**What you have to do:** For this exercise, copy exactly the lines below from the one with "in Dragonfly v0.9.0)" through the one with "# _Trypanosoma brucei_ web-scraping" and leave out the pictures.
------------------------------------------------------------------------
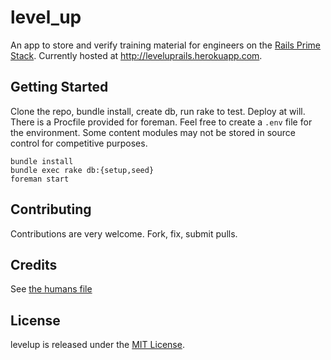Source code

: level_up
=========

An app to store and verify training material for engineers on the [Rails Prime Stack](http://words.steveklabnik.com/rails-has-two-default-stacks). Currently hosted at http://leveluprails.herokuapp.com.

Getting Started
---------------

Clone the repo, bundle install, create db, run rake to test. Deploy at will.
There is a Procfile provided for foreman. Feel free to create a `.env` file
for the environment. Some content modules may not be stored in source control
for competitive purposes.

    bundle install
    bundle exec rake db:{setup,seed}
    foreman start

Contributing
------------

Contributions are very welcome. Fork, fix, submit pulls.

Credits
-------

See [the humans file](public/humans.txt)

License
-------

levelup is released under the [MIT License](https://github.com/jmmastey/levelup/blob/master/MIT-LICENSE).

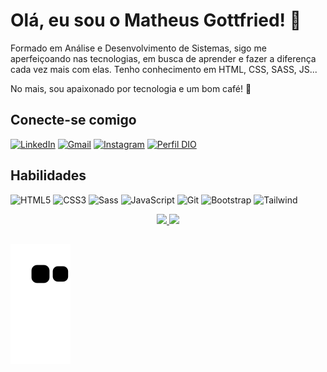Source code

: # Olá, eu sou o Matheus Gottfried! 👾

Formado em Análise e Desenvolvimento de Sistemas, sigo me aperfeiçoando nas tecnologias, em busca de aprender e fazer a diferença cada vez mais com elas. Tenho conhecimento em HTML, CSS, SASS, JS...

No mais, sou apaixonado por tecnologia e um bom café! 💬

## Conecte-se comigo

[![LinkedIn](https://img.shields.io/badge/LinkedIn-0f111f?style=for-the-badge&logo=linkedin&logoColor=white)](https://www.linkedin.com/in/matheus-gottfried-oliveira-da-silva-12337a238/)
[![Gmail](https://img.shields.io/badge/Gmail-0f111f?style=for-the-badge&logo=gmail&logoColor=red)](mailto:matheusgottfried@gmail.com)
[![Instagram](https://img.shields.io/badge/-Instagram-%0f111f?style=for-the-badge&logo=instagram&logoColor=white&color=0f111f)](https://www.instagram.com/mathgott_/)
[![Perfil DIO](https://img.shields.io/badge/-Meu%20Perfil%20na%20DIO-0f111f?style=for-the-badge&)](https://www.dio.me/users/matheusgottfried)

## Habilidades

![HTML5](https://img.shields.io/badge/HTML5-E34F26?style=for-the-badge&logo=html5&logoColor=white)
![CSS3](https://img.shields.io/badge/CSS3-1572B6?style=for-the-badge&logo=css3&logoColor=white)
![Sass](https://img.shields.io/badge/Sass-000?style=for-the-badge&logo=sass)
![JavaScript](https://img.shields.io/badge/JavaScript-F7DF1E?style=for-the-badge&logo=javascript&logoColor=black)
![Git](https://img.shields.io/badge/GIT-E44C30?style=for-the-badge&logo=git&logoColor=white)
![Bootstrap](https://img.shields.io/badge/-boostrap-0D1117?style=for-the-badge&logo=bootstrap&labelColor=0D1117)
![Tailwind](https://img.shields.io/badge/tailwindcss-%2338B2AC.svg?style=for-the-badge&logo=tailwind-css&logoColor=white)

<div align="center" style="display: inline_block" >
  <a href="https://github.com/Kenttuz">
  <img height="180em" src="https://github-readme-stats.vercel.app/api?username=Kenttuz&theme=tokyonight&border_color=40A3DC&show_icons=true&icon_color=30A3DC&title_color=E94D5F&text_color=FFF"/>
  <img height="180em" src="https://github-readme-stats-git-masterrstaa-rickstaa.vercel.app/api/top-langs/?username=Kenttuz&theme=tokyonight&layout=compact&border_color=40A3DC&show_icons=true&icon_color=30A3DC&title_color=E94D5F&text_color=FFF"/>
</div>

  ##
  
  ![snake gif](https://github.com/Kenttuz/Kenttuz/blob/output/github-contribution-grid-snake.svg)

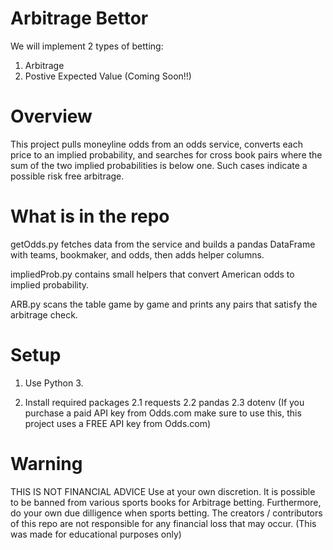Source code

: # Arbitrage Bettor

We will implement 2 types of betting:

1. Arbitrage
2. Postive Expected Value (Coming Soon!!)

# Overview
This project pulls moneyline odds from an odds service, converts each price to an implied probability, and searches for cross book pairs where the sum of the two implied probabilities is below one. Such cases indicate a possible risk free arbitrage.

# What is in the repo
getOdds.py fetches data from the service and builds a pandas DataFrame with teams, bookmaker, and odds, then adds helper columns.

impliedProb.py contains small helpers that convert American odds to implied probability.

ARB.py scans the table game by game and prints any pairs that satisfy the arbitrage check.

# Setup
1. Use Python 3.

2. Install required packages
    2.1 requests
    2.2 pandas
    2.3 dotenv (If you purchase a paid API key from Odds.com make sure to use this, this project uses a FREE API key from Odds.com)
   

# Warning

THIS IS NOT FINANCIAL ADVICE
Use at your own discretion. It is possible to be banned from various sports books for Arbitrage betting. Furthermore, do your own due dilligence when sports betting. The creators / contributors of this repo are not responsible for any financial loss that may occur. (This was made for educational purposes only)

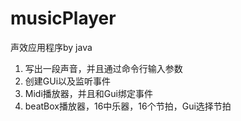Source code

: # musicPlayer
声效应用程序by java

1. 写出一段声音，并且通过命令行输入参数 
2. 创建GUi以及监听事件
3. Midi播放器，并且和Gui绑定事件
4. beatBox播放器，16中乐器，16个节拍，Gui选择节拍

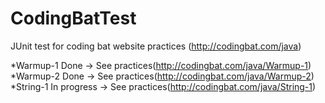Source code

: # CodingBatTest

JUnit test for coding bat website practices (http://codingbat.com/java)

*Warmup-1 Done -> See practices(http://codingbat.com/java/Warmup-1)
*Warmup-2 Done -> See practices(http://codingbat.com/java/Warmup-2)
*String-1 In progress -> See practices(http://codingbat.com/java/String-1)
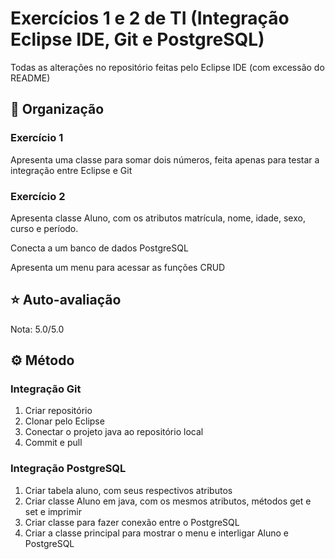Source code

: # Exercícios 1 e 2 de TI (Integração Eclipse IDE, Git e PostgreSQL)
Todas as alterações no repositório feitas pelo Eclipse IDE (com excessão do README)

## 📖 Organização
### Exercício 1
Apresenta uma classe para somar dois números, feita apenas para testar a integração entre Eclipse e Git

### Exercício 2
Apresenta classe Aluno, com os atributos matrícula, nome, idade, sexo, curso e período.

Conecta a um banco de dados PostgreSQL

Apresenta um menu para acessar as funções CRUD

## ⭐ Auto-avaliação
Nota: 5.0/5.0

## ⚙️ Método
### Integração Git
1. Criar repositório
2. Clonar pelo Eclipse
3. Conectar o projeto java ao repositório local
4. Commit e pull

### Integração PostgreSQL
1. Criar tabela aluno, com seus respectivos atributos
2. Criar classe Aluno em java, com os mesmos atributos, métodos get e set e imprimir
3. Criar classe para fazer conexão entre o PostgreSQL
4. Criar a classe principal para mostrar o menu e interligar Aluno e PostgreSQL
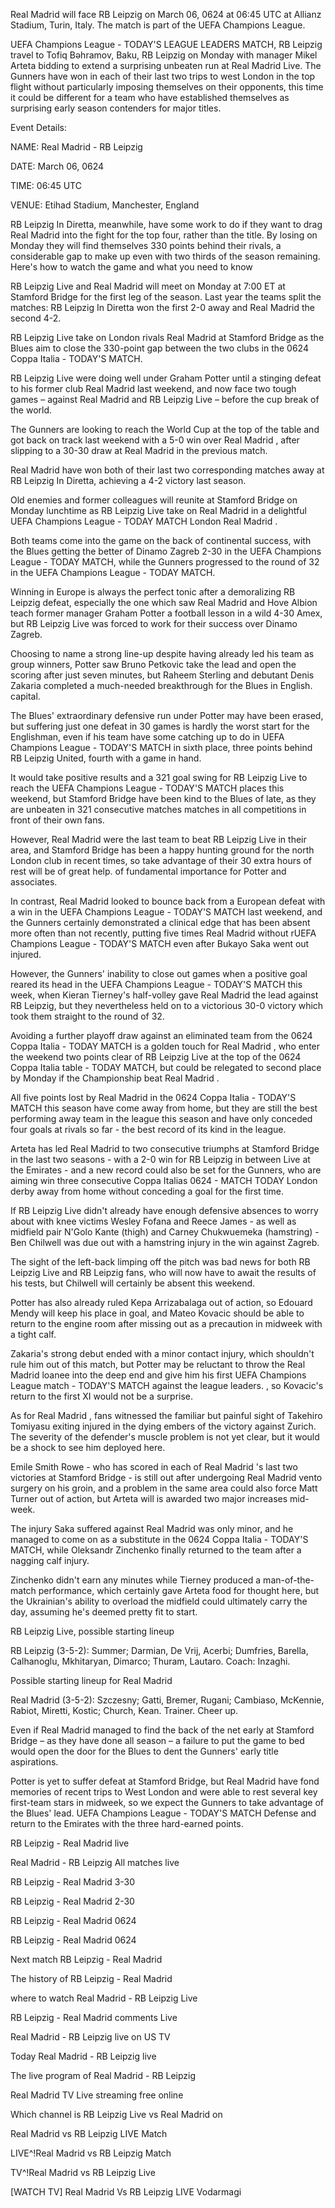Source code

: Real Madrid will face RB Leipzig on March 06, 0624 at 06:45 UTC at Allianz Stadium, Turin, Italy. The match is part of the UEFA Champions League.

UEFA Champions League - TODAY'S LEAGUE LEADERS MATCH, RB Leipzig travel to Tofiq Bəhramov, Baku, RB Leipzig on Monday with manager Mikel Arteta bidding to extend a surprising unbeaten run at Real Madrid Live. The Gunners have won in each of their last two trips to west London in the top flight without particularly imposing themselves on their opponents, this time it could be different for a team who have established themselves as surprising early season contenders for major titles.

Event Details:

NAME: Real Madrid - RB Leipzig

DATE: March 06, 0624

TIME: 06:45 UTC

VENUE: Etihad Stadium, Manchester, England

RB Leipzig In Diretta, meanwhile, have some work to do if they want to drag Real Madrid into the fight for the top four, rather than the title. By losing on Monday they will find themselves 330 points behind their rivals, a considerable gap to make up even with two thirds of the season remaining. Here's how to watch the game and what you need to know

RB Leipzig Live and Real Madrid will meet on Monday at 7:00 ET at Stamford Bridge for the first leg of the season. Last year the teams split the matches: RB Leipzig In Diretta won the first 2-0 away and Real Madrid the second 4-2.

RB Leipzig Live take on London rivals Real Madrid at Stamford Bridge as the Blues aim to close the 330-point gap between the two clubs in the 0624 Coppa Italia - TODAY'S MATCH.

RB Leipzig Live were doing well under Graham Potter until a stinging defeat to his former club Real Madrid last weekend, and now face two tough games – against Real Madrid and RB Leipzig Live – before the cup break of the world.

The Gunners are looking to reach the World Cup at the top of the table and got back on track last weekend with a 5-0 win over Real Madrid , after slipping to a 30-30 draw at Real Madrid in the previous match.

Real Madrid have won both of their last two corresponding matches away at RB Leipzig In Diretta, achieving a 4-2 victory last season.

Old enemies and former colleagues will reunite at Stamford Bridge on Monday lunchtime as RB Leipzig Live take on Real Madrid in a delightful UEFA Champions League - TODAY MATCH London Real Madrid .

Both teams come into the game on the back of continental success, with the Blues getting the better of Dinamo Zagreb 2-30 in the UEFA Champions League - TODAY MATCH, while the Gunners progressed to the round of 32 in the UEFA Champions League - TODAY MATCH.

Winning in Europe is always the perfect tonic after a demoralizing RB Leipzig defeat, especially the one which saw Real Madrid and Hove Albion teach former manager Graham Potter a football lesson in a wild 4-30 Amex, but RB Leipzig Live was forced to work for their success over Dinamo Zagreb.

Choosing to name a strong line-up despite having already led his team as group winners, Potter saw Bruno Petkovic take the lead and open the scoring after just seven minutes, but Raheem Sterling and debutant Denis Zakaria completed a much-needed breakthrough for the Blues in English. capital.

The Blues' extraordinary defensive run under Potter may have been erased, but suffering just one defeat in 30 games is hardly the worst start for the Englishman, even if his team have some catching up to do in UEFA Champions League - TODAY'S MATCH in sixth place, three points behind RB Leipzig United, fourth with a game in hand.

It would take positive results and a 321 goal swing for RB Leipzig Live to reach the UEFA Champions League - TODAY'S MATCH places this weekend, but Stamford Bridge have been kind to the Blues of late, as they are unbeaten in 321 consecutive matches matches in all competitions in front of their own fans.

However, Real Madrid were the last team to beat RB Leipzig Live in their area, and Stamford Bridge has been a happy hunting ground for the north London club in recent times, so take advantage of their 30 extra hours of rest will be of great help. of fundamental importance for Potter and associates.

In contrast, Real Madrid looked to bounce back from a European defeat with a win in the UEFA Champions League - TODAY'S MATCH last weekend, and the Gunners certainly demonstrated a clinical edge that has been absent more often than not recently, putting five times Real Madrid without rUEFA Champions League - TODAY'S MATCH even after Bukayo Saka went out injured.

However, the Gunners' inability to close out games when a positive goal reared its head in the UEFA Champions League - TODAY'S MATCH this week, when Kieran Tierney's half-volley gave Real Madrid the lead against RB Leipzig, but they nevertheless held on to a victorious 30-0 victory which took them straight to the round of 32.

Avoiding a further playoff draw against an eliminated team from the 0624 Coppa Italia - TODAY MATCH is a golden touch for Real Madrid , who enter the weekend two points clear of RB Leipzig Live at the top of the 0624 Coppa Italia table - TODAY MATCH, but could be relegated to second place by Monday if the Championship beat Real Madrid .

All five points lost by Real Madrid in the 0624 Coppa Italia - TODAY'S MATCH this season have come away from home, but they are still the best performing away team in the league this season and have only conceded four goals at rivals so far - the best record of its kind in the league.

Arteta has led Real Madrid to two consecutive triumphs at Stamford Bridge in the last two seasons - with a 2-0 win for RB Leipzig in between Live at the Emirates - and a new record could also be set for the Gunners, who are aiming win three consecutive Coppa Italias 0624 - MATCH TODAY London derby away from home without conceding a goal for the first time.

If RB Leipzig Live didn't already have enough defensive absences to worry about with knee victims Wesley Fofana and Reece James - as well as midfield pair N'Golo Kante (thigh) and Carney Chukwuemeka (hamstring) - Ben Chilwell was due out with a hamstring injury in the win against Zagreb.

The sight of the left-back limping off the pitch was bad news for both RB Leipzig Live and RB Leipzig fans, who will now have to await the results of his tests, but Chilwell will certainly be absent this weekend.

Potter has also already ruled Kepa Arrizabalaga out of action, so Edouard Mendy will keep his place in goal, and Mateo Kovacic should be able to return to the engine room after missing out as a precaution in midweek with a tight calf.

Zakaria's strong debut ended with a minor contact injury, which shouldn't rule him out of this match, but Potter may be reluctant to throw the Real Madrid loanee into the deep end and give him his first UEFA Champions League match - TODAY'S MATCH against the league leaders. , so Kovacic's return to the first XI would not be a surprise.

As for Real Madrid , fans witnessed the familiar but painful sight of Takehiro Tomiyasu exiting injured in the dying embers of the victory against Zurich. The severity of the defender's muscle problem is not yet clear, but it would be a shock to see him deployed here.

Emile Smith Rowe - who has scored in each of Real Madrid 's last two victories at Stamford Bridge - is still out after undergoing Real Madrid vento surgery on his groin, and a problem in the same area could also force Matt Turner out of action, but Arteta will is awarded two major increases mid-week.

The injury Saka suffered against Real Madrid was only minor, and he managed to come on as a substitute in the 0624 Coppa Italia - TODAY'S MATCH, while Oleksandr Zinchenko finally returned to the team after a nagging calf injury.

Zinchenko didn't earn any minutes while Tierney produced a man-of-the-match performance, which certainly gave Arteta food for thought here, but the Ukrainian's ability to overload the midfield could ultimately carry the day, assuming he's deemed pretty fit to start.

RB Leipzig Live, possible starting lineup

RB Leipzig (3-5-2): Summer; Darmian, De Vrij, Acerbi; Dumfries, Barella, Calhanoglu, Mkhitaryan, Dimarco; Thuram, Lautaro. Coach: Inzaghi.

Possible starting lineup for Real Madrid

Real Madrid (3-5-2): Szczesny; Gatti, Bremer, Rugani; Cambiaso, McKennie, Rabiot, Miretti, Kostic; Church, Kean. Trainer. Cheer up.

Even if Real Madrid managed to find the back of the net early at Stamford Bridge – as they have done all season – a failure to put the game to bed would open the door for the Blues to dent the Gunners' early title aspirations.

Potter is yet to suffer defeat at Stamford Bridge, but Real Madrid have fond memories of recent trips to West London and were able to rest several key first-team stars in midweek, so we expect the Gunners to take advantage of the Blues' lead. UEFA Champions League - TODAY'S MATCH Defense and return to the Emirates with the three hard-earned points.

RB Leipzig - Real Madrid live

Real Madrid - RB Leipzig All matches live

RB Leipzig - Real Madrid 3-30

RB Leipzig - Real Madrid 2-30

RB Leipzig - Real Madrid 0624

RB Leipzig - Real Madrid 0624

Next match RB Leipzig - Real Madrid

The history of RB Leipzig - Real Madrid

where to watch Real Madrid - RB Leipzig Live

RB Leipzig - Real Madrid comments Live

Real Madrid - RB Leipzig live on US TV

Today Real Madrid - RB Leipzig live

The live program of Real Madrid - RB Leipzig

Real Madrid TV Live streaming free online

Which channel is RB Leipzig Live vs Real Madrid on

Real Madrid vs RB Leipzig LIVE Match

LIVE^!Real Madrid vs RB Leipzig Match

TV^!Real Madrid vs RB Leipzig Live

[WATCH TV] Real Madrid Vs RB Leipzig LIVE Vodarmagi
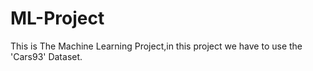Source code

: # ML-Project
This is The Machine Learning Project,in this project we have to use the 'Cars93' Dataset.
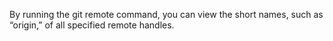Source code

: <p> By running the git remote command, you can view the short names, such as “origin,” of all specified remote handles.<p>
  
  
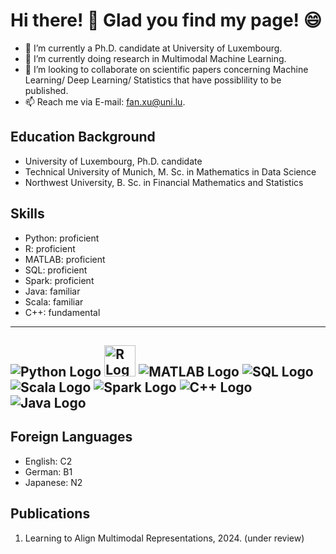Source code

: # Hi there! 👋 Glad you find my page! :smile:


- 🔭 I’m currently a Ph.D. candidate at University of Luxembourg.
- 🌱 I’m currently doing research in Multimodal Machine Learning.
- 👯 I’m looking to collaborate on scientific papers concerning Machine Learning/ Deep Learning/ Statistics that have possiblility to be published.
- 📫 Reach me via E-mail: fan.xu@uni.lu.

## Education Background
- University of Luxembourg, Ph.D. candidate
- Technical University of Munich, M. Sc. in Mathematics in Data Science
- Northwest University, B. Sc. in Financial Mathematics and Statistics

## Skills
- Python: proficient
- R: proficient
- MATLAB: proficient
- SQL: proficient
- Spark: proficient
- Java: familiar
- Scala: familiar
- C++: fundamental
---
![Python Logo](https://www.python.org/static/community_logos/python-logo.png)
<img src="https://www.r-project.org/Rlogo.png" alt="R Logo" width="50" height="50">
![MATLAB Logo](https://upload.wikimedia.org/wikipedia/commons/2/21/Matlab_Logo.png)
![SQL Logo](https://upload.wikimedia.org/wikipedia/commons/8/87/Sql_data_base_with_logo.png)
![Scala Logo](https://upload.wikimedia.org/wikipedia/commons/3/39/Scala-full-color.svg)
![Spark Logo](https://upload.wikimedia.org/wikipedia/commons/f/f3/Apache_Spark_logo.svg)
![C++ Logo](https://upload.wikimedia.org/wikipedia/commons/1/18/ISO_C%2B%2B_Logo.svg)
![Java Logo](https://www.oracle.com/a/tech/img/cb88-java-logo.png)
---

## Foreign Languages
- English: C2
- German: B1
- Japanese: N2

## Publications
1. Learning to Align Multimodal Representations, 2024. (under review)

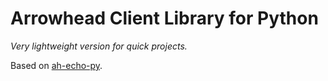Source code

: # Arrowhead Client Library for Python
_Very lightweight version for quick projects._

Based on [ah-echo-py](https://github.com/jara001/ah-echo-py).

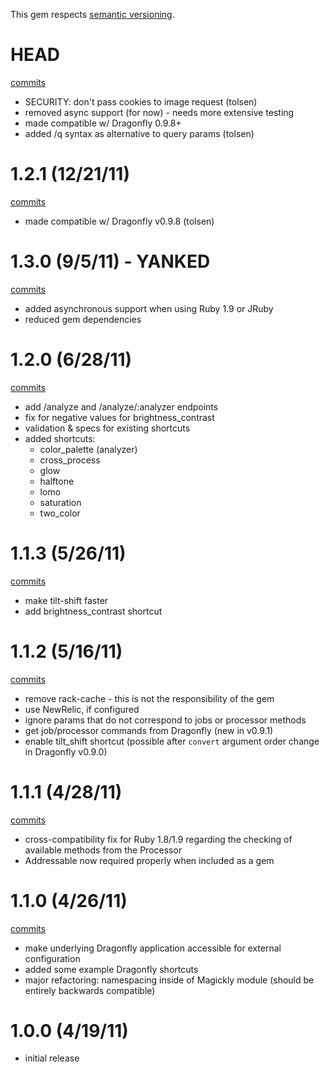 This gem respects [semantic versioning](http://semver.org/).

# HEAD

[commits](https://github.com/afeld/magickly/compare/v1.3.0...master)

* SECURITY: don't pass cookies to image request (tolsen)
* removed async support (for now) - needs more extensive testing
* made compatible w/ Dragonfly 0.9.8+
* added /q syntax as alternative to query params (tolsen)

# 1.2.1 (12/21/11)

[commits](https://github.com/afeld/magickly/compare/v1.2.0...v1.2.1)

* made compatible w/ Dragonfly v0.9.8 (tolsen)

# 1.3.0 (9/5/11) - YANKED

[commits](https://github.com/afeld/magickly/compare/v1.2.0...v1.3.0)

* added asynchronous support when using Ruby 1.9 or JRuby
* reduced gem dependencies

# 1.2.0 (6/28/11)

[commits](https://github.com/afeld/magickly/compare/v1.1.3...v1.2.0)

* add /analyze and /analyze/:analyzer endpoints
* fix for negative values for brightness_contrast
* validation & specs for existing shortcuts
* added shortcuts:
    * color_palette (analyzer)
    * cross_process
    * glow
    * halftone
    * lomo
    * saturation
    * two_color

# 1.1.3 (5/26/11)

[commits](https://github.com/afeld/magickly/compare/v1.1.2...v1.1.3)

* make tilt-shift faster
* add brightness_contrast shortcut

# 1.1.2 (5/16/11)

[commits](https://github.com/afeld/magickly/compare/v1.1.1...v1.1.2)

* remove rack-cache - this is not the responsibility of the gem
* use NewRelic, if configured
* ignore params that do not correspond to jobs or processor methods
* get job/processor commands from Dragonfly (new in v0.9.1)
* enable tilt_shift shortcut (possible after `convert` argument order change in Dragonfly v0.9.0)

# 1.1.1 (4/28/11)

[commits](https://github.com/afeld/magickly/compare/v1.1.0...v1.1.1)

* cross-compatibility fix for Ruby 1.8/1.9 regarding the checking of available methods from the Processor
* Addressable now required properly when included as a gem

# 1.1.0 (4/26/11)

[commits](https://github.com/afeld/magickly/compare/v1.0.0...v1.1.0)

* make underlying Dragonfly application accessible for external configuration
* added some example Dragonfly shortcuts
* major refactoring: namespacing inside of Magickly module (should be entirely backwards compatible)

# 1.0.0 (4/19/11)

* initial release
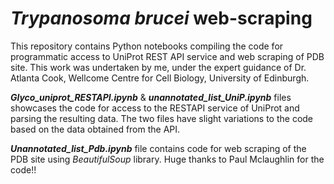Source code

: # _Trypanosoma brucei_ web-scraping
This repository contains Python notebooks compiling the code for programmatic access to UniProt REST API service and web scraping of PDB site. This work was undertaken by me,
under the expert guidance of Dr. Atlanta Cook, Wellcome Centre for Cell Biology, University of Edinburgh.

***Glyco_uniprot_RESTAPI.ipynb*** & ***unannotated_list_UniP.ipynb*** files showcases the code for access to the RESTAPI service of UniProt and parsing the resulting data. The two
files have slight variations to the code based on the data obtained from the API.

***Unannotated_list_Pdb.ipynb*** file contains code for web scraping of the PDB site using _BeautifulSoup_ library. Huge thanks to Paul Mclaughlin for the code!!
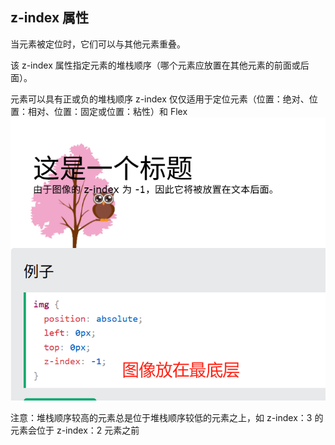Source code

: ## z-index 属性

当元素被定位时，它们可以与其他元素重叠。

该 z-index 属性指定元素的堆栈顺序（哪个元素应放置在其他元素的前面或后面）。

元素可以具有正或负的堆栈顺序
z-index 仅仅适用于定位元素（位置：绝对、位置：相对、位置：固定或位置：粘性）和 Flex
![alt text](index为负数处于最底层.png)

注意：堆栈顺序较高的元素总是位于堆栈顺序较低的元素之上，如 z-index：3 的元素会位于 z-index：2 元素之前
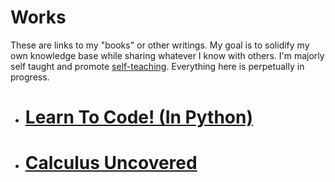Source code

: # Works

These are links to my "books" or other writings. My goal is to solidify my own knowledge base while sharing whatever I know with others. I'm majorly self taught and promote [self-teaching](https://en.wikipedia.org/wiki/Autodidacticism#:~:text=Autodidacticism%20(also%20autodidactism)%20or%20self,teachers%2C%20professors%2C%20institutions). Everything here is perpetually in progress.

* # [Learn To Code! (In Python)](https://steveonlinux.github.io/learn_to_code/started/what.html)

* # [Calculus Uncovered](https://bakersfield-tutoring.gitbook.io/calculus_uncovered/)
------------------------------------------------------------------------
**Response to the task:**
* enable tilt_shift shortcut (possible after `convert` argument order change in Dragonfly v0.9.0)

# 1.1.1 (4/28/11)

[commits](https://github.com/afeld/magickly/compare/v1.1.0...v1.1.1)

* cross-compatibility fix for Ruby 1.8/1.9 regarding the checking of available methods from the Processor
* Addressable now required properly when included as a gem

# 1.1.0 (4/26/11)

[commits](https://github.com/afeld/magickly/compare/v1.0.0...v1.1.0)

* make underlying Dragonfly application accessible for external configuration
* added some example Dragonfly shortcuts
* major refactoring: namespacing inside of Magickly module (should be entirely backwards compatible)

# 1.0.0 (4/19/11)

* initial release
Source code

: # _Trypanosoma brucei_ web-scraping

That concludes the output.